As many users have discovered, KiCad 6.00 will support converting a straight bend to a rounded bend using the “fillet” function to give the layout a better physical appearance. I found this is a great feature.
However, what I’m not sure is whether I should trust it for high-speed, impedance controlled differential signals like SATA, USB 3 or PCIe. The existing differential pair routing mode is well-tested and I know it always creates compliant traces from experience. But how reliable is the “fillet” function? Are the traces still satisfy the differential pair gap design rules at the rounded corner? Is it possible that using the “fillet” can create differential pairs that violates the design rule? Also, what is the recommended fillet radius?
KiCad-nightly V5.99 is released especially for testing purposes.
So backup you work, and try it out on a copy.
One thing you have to be aware of, is that once you save a project in KiCad-nightly V5.99, it can no longer be oped with KiCad V5.1.x. File formats have changed significantly (Especially the schematic)
Thanks for the reply, but I’m sorry to say that this didn’t answer the question. I’m asking the technical properties of the “Fillet” feature, not the precautions to take when using a nightly build, although it’s good to know.
In particular, it appears to me that the “Fillet” feature only considers individual traces, although I tried it on some traces and it seems to give good results, but not taking the diffpair into account is worrisome to me - for example, if the diffpair gap is 5 mil, is it possible that the Fillet feature may silently create a 6-mil gap at some locations without being noticed? Any information on the implementation details or testing experience is appreciated.

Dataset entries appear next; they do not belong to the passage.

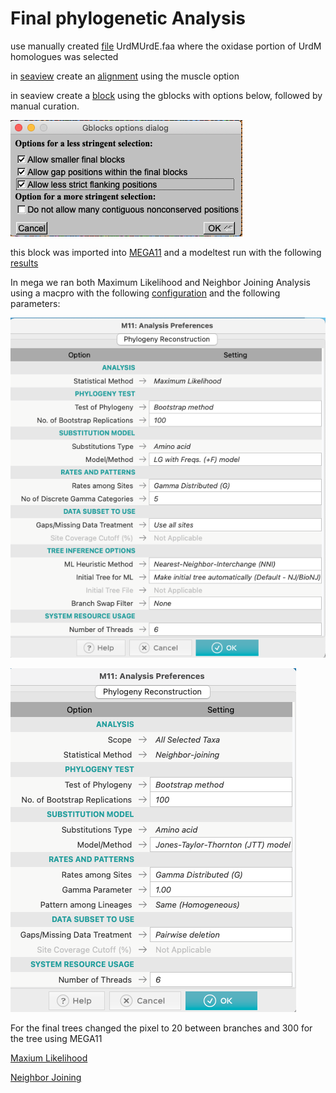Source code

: # Final phylogenetic Analysis

use manually created [file](https://github.com/suzumar/ROS4_manus/blob/main/files/data/UrdMUrdE.faa) UrdMUrdE.faa where the oxidase portion of UrdM homologues was selected

in [seaview](http://pbil.univ-lyon1.fr/software/seaview3) create an [alignment](https://github.com/suzumar/ROS4_manus/blob/main/files/data/UrdMUrdE.faa.new_ALI+jad.fst) using the muscle option

in seaview create a [block](https://github.com/suzumar/ROS4_manus/blob/main/files/data/regions+jad.fst) using the gblocks with options below, followed by manual curation.

![gblocks](https://github.com/suzumar/ROS4_manus/blob/main/files/figures/gblocks.png)

this block was imported into [MEGA11](https://www.megasoftware.net) and a modeltest run with the following [results](https://github.com/suzumar/ROS4_manus/blob/main/files/data/Results.tsv)

In mega we ran both Maximum Likelihood and Neighbor Joining Analysis using a macpro with the following [configuration](https://github.com/suzumar/ROS4_manus/blob/main/files/data/profile.txt) and the following parameters: 

![Maxium Likelihood](https://github.com/suzumar/ROS4_manus/blob/main/files/figures/ML.png)

![Neighbor Joining](https://github.com/suzumar/ROS4_manus/blob/main/files/figures/NJ.png)

For the final trees changed the pixel to 20 between branches and 300 for the tree using MEGA11

[Maxium Likelihood](https://github.com/suzumar/ROS4_manus/blob/main/files/figures/tree_ml_2.nwk)

[Neighbor Joining](https://github.com/suzumar/ROS4_manus/blob/main/files/figures/tree_nj_2.nwk)
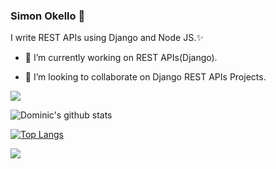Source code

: ### Simon Okello 👋

 I write REST APIs using Django and Node JS.✨



- 🔭 I’m currently working on REST APIs(Django).
 <!-- - 🌱 I’m currently learning Vue JS -->
- 👯 I’m looking to collaborate on Django REST APIs Projects.
<!-- - 🤔 I’m looking for help with 
- 💬 Ask me about ...
- 📫 How to reach me: ...
- 😄 Pronouns: ...
- ⚡ Fun fact: ... -->

![](https://komarev.com/ghpvc/?username=SimonOkello&color=green)

![Dominic's github stats](https://github-readme-stats.vercel.app/api?username=SimonOkello&theme=merko&layout=compact&count_private=true&show_icons=true)


[![Top Langs](https://github-readme-stats.vercel.app/api/top-langs/?username=SimonOkello&layout=compact&theme=merko&langs_count=10)](https://github.com/SimonOkello/github-readme-stats)


<img src='https://github-profile-trophy.vercel.app/?username=SimonOkello&theme=tokyonight' >

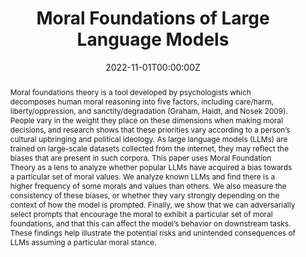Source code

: ---
title: "Moral Foundations of Large Language Models"
authors:
- M. Abdulhai
- C. Crepy
- D. Valter
- J. Canny
- S. Levine
- admin
date: "2022-11-01T00:00:00Z"
doi: ""

author_notes:
- ""
- ""
- ""

# Schedule page publish date (NOT publication's date).
publishDate: "2022-11-01T00:00:00Z"

# Publication type.
# Legend: 0 = Uncategorized; 1 = Conference paper; 2 = Journal article;
# 3 = Preprint / Working Paper; 4 = Report; 5 = Book; 6 = Book section;
# 7 = Thesis; 8 = Patent
publication_types: ["3"]

# Publication name and optional abbreviated publication name.
publication: In *Preprint* 
publication_short: In *Preprint* 

abstract: "Moral foundations theory is a tool developed by psychologists which decomposes human moral reasoning into five factors, including care/harm, liberty/oppression, and sanctity/degradation (Graham, Haidt, and Nosek 2009). People vary in the weight they place on these dimensions when making moral decisions, and research shows that these priorities vary according to a person’s cultural upbringing and political ideology. As large language models (LLMs) are trained on large-scale datasets collected from the internet, they may reflect the biases that are present in such corpora. This paper uses Moral Foundation Theory as a lens to analyze whether popular LLMs have acquired a bias towards a particular set of moral values. We analyze known LLMs and find there is a higher frequency of some morals and values than others. We also measure the consistency of these biases, or whether they vary strongly depending on the context of how the model is prompted. Finally, we show that we can adversarially select prompts that encourage the moral to exhibit a particular set of moral foundations, and that this can affect the model’s behavior on downstream tasks. These findings help illustrate the potential risks and unintended consequences of LLMs assuming a particular moral stance."
# Summary. An optional shortened abstract.
summary: "Moral Foundations theory decomposes human moral reasoning into five factors, which vary reliably across different human populations and political affiliations. We use moral foundations to analyze large language models like GPT-3 to determine what, if any, consistent moral values it brings to conversations, whether these can be deliberately manipulated, and whether holding a particular moral stance affects downstream tasks."

tags:
featured: false

links:
url_pdf: 
url_code: ''
url_dataset: ''
url_poster: ''
url_project: ''
url_slides: ''
url_source: ''
url_video: ''

# Featured image
# To use, add an image named `featured.jpg/png` to your page's folder. 
image:
  caption: ''
  focal_point: Center
  preview_only: false

# Associated Projects (optional).
#   Associate this publication with one or more of your projects.
#   Simply enter your project's folder or file name without extension.
#   E.g. `internal-project` references `content/project/internal-project/index.md`.
#   Otherwise, set `projects: []`.
projects: []

# Slides (optional).
#   Associate this publication with Markdown slides.
#   Simply enter your slide deck's filename without extension.
#   E.g. `slides: "example"` references `content/slides/example/index.md`.
#   Otherwise, set `slides: ""`.
slides: ""
---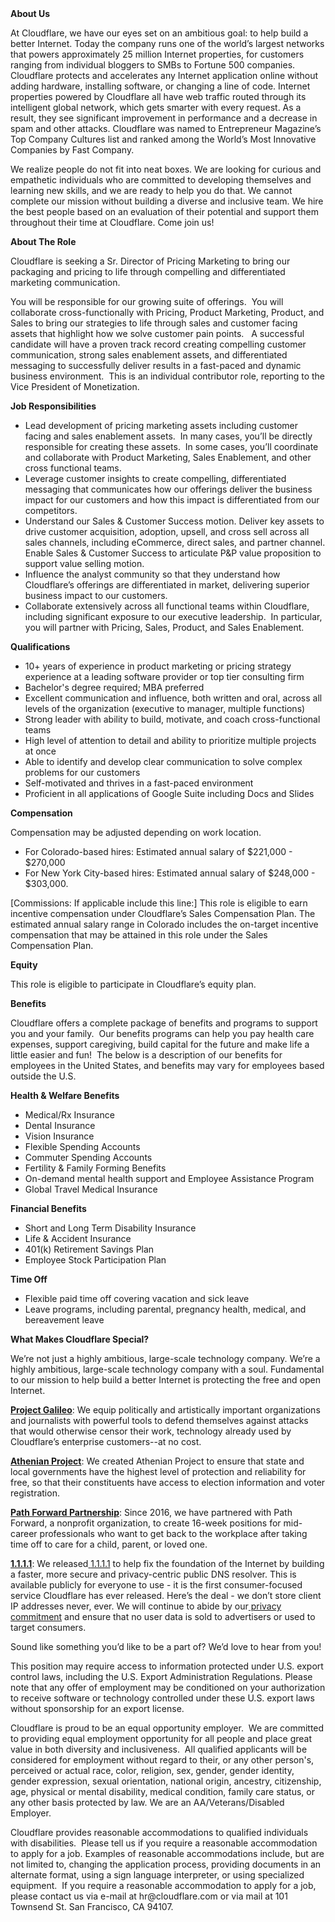 <div class="content-intro">
	<div><strong>About Us</strong></div>
	<div>
		<p><span style="font-weight: 400;">At Cloudflare, we have our eyes set on an ambitious goal: to help build a better Internet. Today the company runs one of the world’s largest networks that powers approximately 25 million Internet properties, for customers ranging from individual bloggers to SMBs to Fortune 500 companies. Cloudflare protects and accelerates any Internet application online without adding hardware, installing software, or changing a line of code. Internet properties powered by Cloudflare all have web traffic routed through its intelligent global network, which gets smarter with every request. As a result, they see significant improvement in performance and a decrease in spam and other attacks. Cloudflare was named to Entrepreneur Magazine’s Top Company Cultures list and ranked among the World’s Most Innovative Companies by Fast Company.</span><span style="font-weight: 400;">&nbsp;</span></p>
		<p><span style="font-weight: 400;">We realize people do not fit into neat boxes. We are looking for curious and empathetic individuals who are committed to developing themselves and learning new skills, and we are ready to help you do that. We cannot complete our mission without building a diverse and inclusive team. We hire the best people based on an evaluation of their potential and support them throughout their time at Cloudflare. Come join us!&nbsp;</span></p>
	</div>
</div>
<p><strong>About The Role</strong></p>
<p><span style="font-weight: 400;">Cloudflare is seeking a Sr. Director of Pricing Marketing to bring our packaging and pricing to life through compelling and differentiated marketing communication.</span></p>
<p><span style="font-weight: 400;">You will be responsible for our growing suite of offerings.&nbsp; You will collaborate cross-functionally with Pricing, Product Marketing, Product, and Sales to bring our strategies to life through sales and customer facing assets that highlight how we solve customer pain points. &nbsp; A successful candidate will have a proven track record creating compelling customer communication, strong sales enablement assets, and differentiated messaging to successfully deliver results in a fast-paced and dynamic business environment.&nbsp; This is an individual contributor role, reporting to the Vice President of Monetization.</span></p>
<p><strong>Job Responsibilities</strong></p>
<ul>
	<li style="font-weight: 400;"><span style="font-weight: 400;">Lead development of pricing marketing assets including customer facing and sales enablement assets.&nbsp; In many cases, you’ll be directly responsible for creating these assets.&nbsp; In some cases, you’ll coordinate and collaborate with Product Marketing, Sales Enablement, and other cross functional teams.</span></li>
	<li style="font-weight: 400;"><span style="font-weight: 400;">Leverage customer insights to create compelling, differentiated messaging that communicates how our offerings deliver the business impact for our customers and how this impact is differentiated from our competitors.</span></li>
	<li style="font-weight: 400;"><span style="font-weight: 400;">Understand our Sales &amp; Customer Success motion. Deliver key assets to drive customer acquisition, adoption, upsell, and cross sell across all sales channels, including eCommerce, direct sales, and partner channel. Enable Sales &amp; Customer Success to articulate P&amp;P value proposition to support value selling motion.</span></li>
	<li style="font-weight: 400;"><span style="font-weight: 400;">Influence the analyst community so that they understand how Cloudflare’s offerings are differentiated in market, delivering superior business impact to our customers.</span></li>
	<li style="font-weight: 400;"><span style="font-weight: 400;">Collaborate extensively across all functional teams within Cloudflare, including significant exposure to our executive leadership.&nbsp; In particular, you will partner with Pricing, Sales, Product, and Sales Enablement.</span></li>
</ul>
<p><strong>Qualifications</strong></p>
<ul>
	<li style="font-weight: 400;"><span style="font-weight: 400;">10+ years of experience in product marketing or pricing strategy experience at a leading software provider or top tier consulting firm</span></li>
	<li style="font-weight: 400;"><span style="font-weight: 400;">Bachelor's degree required; MBA preferred</span></li>
	<li style="font-weight: 400;"><span style="font-weight: 400;">Excellent communication and influence, both written and oral, across all levels of the organization (executive to manager, multiple functions)</span></li>
	<li style="font-weight: 400;"><span style="font-weight: 400;">Strong leader with ability to build, motivate, and coach cross-functional teams</span></li>
	<li style="font-weight: 400;"><span style="font-weight: 400;">High level of attention to detail and ability to prioritize multiple projects at once</span></li>
	<li style="font-weight: 400;"><span style="font-weight: 400;">Able to identify and develop clear communication to solve complex problems for our customers</span></li>
	<li style="font-weight: 400;"><span style="font-weight: 400;">Self-motivated and thrives in a fast-paced environment</span></li>
	<li style="font-weight: 400;"><span style="font-weight: 400;">Proficient in all applications of Google Suite including Docs and Slides</span></li>
</ul>
<p><strong>Compensation</strong></p>
<p><span style="font-weight: 400;">Compensation may be adjusted depending on work location.</span></p>
<ul>
	<li style="font-weight: 400;"><span style="font-weight: 400;">For Colorado-based hires: Estimated annual salary of $221,000 - $270,000</span></li>
	<li style="font-weight: 400;"><span style="font-weight: 400;">For New York City-based hires: Estimated annual salary of $248,000 - $303,000.</span></li>
</ul>
<p><span style="font-weight: 400;">[Commissions: If applicable include this line:]</span><span style="font-weight: 400;"> This role is eligible to earn incentive compensation under Cloudflare’s Sales Compensation Plan. The estimated annual salary range in Colorado includes the on-target incentive compensation that may be attained in this role under the Sales Compensation Plan.</span></p>
<p><strong>Equity</strong></p>
<p><span style="font-weight: 400;">This role is eligible to participate in Cloudflare’s equity plan.</span></p>
<p><strong>Benefits</strong></p>
<p><span style="font-weight: 400;">Cloudflare offers a complete package of benefits and programs to support you and your family.&nbsp; Our benefits programs can help you pay health care expenses, support caregiving, build capital for the future and make life a little easier and fun!&nbsp; The below is a description of our benefits for employees in the United States, and benefits may vary for employees based outside the U.S.</span></p>
<p><strong>Health &amp; Welfare Benefits</strong></p>
<ul>
	<li style="font-weight: 400;"><span style="font-weight: 400;">Medical/Rx Insurance</span></li>
	<li style="font-weight: 400;"><span style="font-weight: 400;">Dental Insurance</span></li>
	<li style="font-weight: 400;"><span style="font-weight: 400;">Vision Insurance</span></li>
	<li style="font-weight: 400;"><span style="font-weight: 400;">Flexible Spending Accounts</span></li>
	<li style="font-weight: 400;"><span style="font-weight: 400;">Commuter Spending Accounts</span></li>
	<li style="font-weight: 400;"><span style="font-weight: 400;">Fertility &amp; Family Forming Benefits</span></li>
	<li style="font-weight: 400;"><span style="font-weight: 400;">On-demand mental health support and Employee Assistance Program</span></li>
	<li style="font-weight: 400;"><span style="font-weight: 400;">Global Travel Medical Insurance</span></li>
</ul>
<p><strong>Financial Benefits</strong></p>
<ul>
	<li style="font-weight: 400;"><span style="font-weight: 400;">Short and Long Term Disability Insurance</span></li>
	<li style="font-weight: 400;"><span style="font-weight: 400;">Life &amp; Accident Insurance</span></li>
	<li style="font-weight: 400;"><span style="font-weight: 400;">401(k) Retirement Savings Plan</span></li>
	<li style="font-weight: 400;"><span style="font-weight: 400;">Employee Stock Participation Plan</span></li>
</ul>
<p><strong>Time Off</strong></p>
<ul>
	<li style="font-weight: 400;"><span style="font-weight: 400;">Flexible paid time off covering vacation and sick leave</span></li>
	<li style="font-weight: 400;"><span style="font-weight: 400;">Leave programs, including parental, pregnancy health, medical, and bereavement leave</span></li>
</ul>
<div class="content-conclusion">
	<p><strong>What Makes Cloudflare Special?</strong></p>
	<p><span style="font-weight: 400;">We’re not just a highly ambitious, large-scale technology company. We’re a highly ambitious, large-scale technology company with a soul. Fundamental to our mission to help build a better Internet is protecting the free and open Internet.</span></p>
	<p><a href="https://blog.cloudflare.com/protecting-free-expression-online/"><strong>Project Galileo</strong></a><span style="font-weight: 400;">: We equip politically and artistically important organizations and journalists with powerful tools to defend themselves against attacks that would otherwise censor their work, technology already used by Cloudflare’s enterprise customers--at no cost.</span></p>
	<p><strong><a href="https://www.cloudflare.com/athenian/">Athenian Project</a></strong><span style="font-weight: 400;">: We created Athenian Project to ensure that state and local governments have the highest level of protection and reliability for free, so that their constituents have access to election information and voter registration.</span></p>
	<p><a href="https://blog.cloudflare.com/tag/path-forward/"><strong>Path Forward Partnership</strong></a><span style="font-weight: 400;">: Since 2016, we have partnered with Path Forward, a nonprofit organization, to create 16-week positions for mid-career professionals who want to get back to the workplace after taking time off to care for a child, parent, or loved one.</span></p>
	<p><a href="https://1.1.1.1/"><strong>1.1.1.1</strong></a><span style="font-weight: 400;">: We released</span><a href="https://1.1.1.1/"> <span style="font-weight: 400;">1.1.1.1</span></a><span style="font-weight: 400;"> to help fix the foundation of the Internet by building a faster, more secure and privacy-centric public DNS resolver. This is available publicly for everyone to use - it is the first consumer-focused service Cloudflare has ever released. Here’s the deal - we don’t store client IP addresses never, ever. We will continue to abide by our</span><a href="https://developers.cloudflare.com/1.1.1.1/privacy/public-dns-resolver"> privacy commitment</a><span style="font-weight: 400;"> and ensure that no user data is sold to advertisers or used to target consumers.</span></p>
	<p><span style="font-weight: 400;">Sound like something you’d like to be a part of? We’d love to hear from you!</span></p>
	<p><span style="font-weight: 400;">This position may require access to information protected under U.S. export control laws, including the U.S. Export Administration Regulations. Please note that any offer of employment may be conditioned on your authorization to receive software or technology controlled under these U.S. export laws without sponsorship for an export license.</span></p>
	<p><span style="font-weight: 400;">Cloudflare is proud to be an equal opportunity employer. &nbsp;We are committed to providing equal employment opportunity for all people and place great value in both diversity and inclusiveness. &nbsp;All qualified applicants will be considered for employment without regard to their, or any other person's, perceived or actual</span> <span style="font-weight: 400;">race, color, religion, sex, gender, gender identity, gender expression, sexual orientation, national origin, ancestry, citizenship, age, physical or mental disability, medical condition, family care status, or any other basis protected by law. </span><span style="font-weight: 400;">We are an AA/Veterans/Disabled Employer.</span></p>
	<p><span style="font-weight: 400;">Cloudflare provides reasonable accommodations to qualified individuals with disabilities. &nbsp;Please tell us if you require a reasonable accommodation to apply for a job. Examples of reasonable accommodations include, but are not limited to, changing the application process, providing documents in an alternate format, using a sign language interpreter, or using specialized equipment. &nbsp;If you require a reasonable accommodation to apply for a job, please contact us via e-mail at </span><span style="font-weight: 400;">hr@cloudflare.com</span><span style="font-weight: 400;"> or via mail at 101 Townsend St. San Francisco, CA 94107.</span></p>
</div>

The fillet tool is designed for single tracks and does not consider differential pairs specially. That said, it should be no problem to fillet differential pairs if you account for this when determining what radius to use. In order to get a constant gap between the pair members through a corner, the radius of the inside track must be smaller than the radius of the outside track. In other words, both arcs must share a common center point. If you increase the fillet radius by the distance between the track centerlines (i.e. the DP gap plus the DP trace width) for the outside track, you should get a perfect result.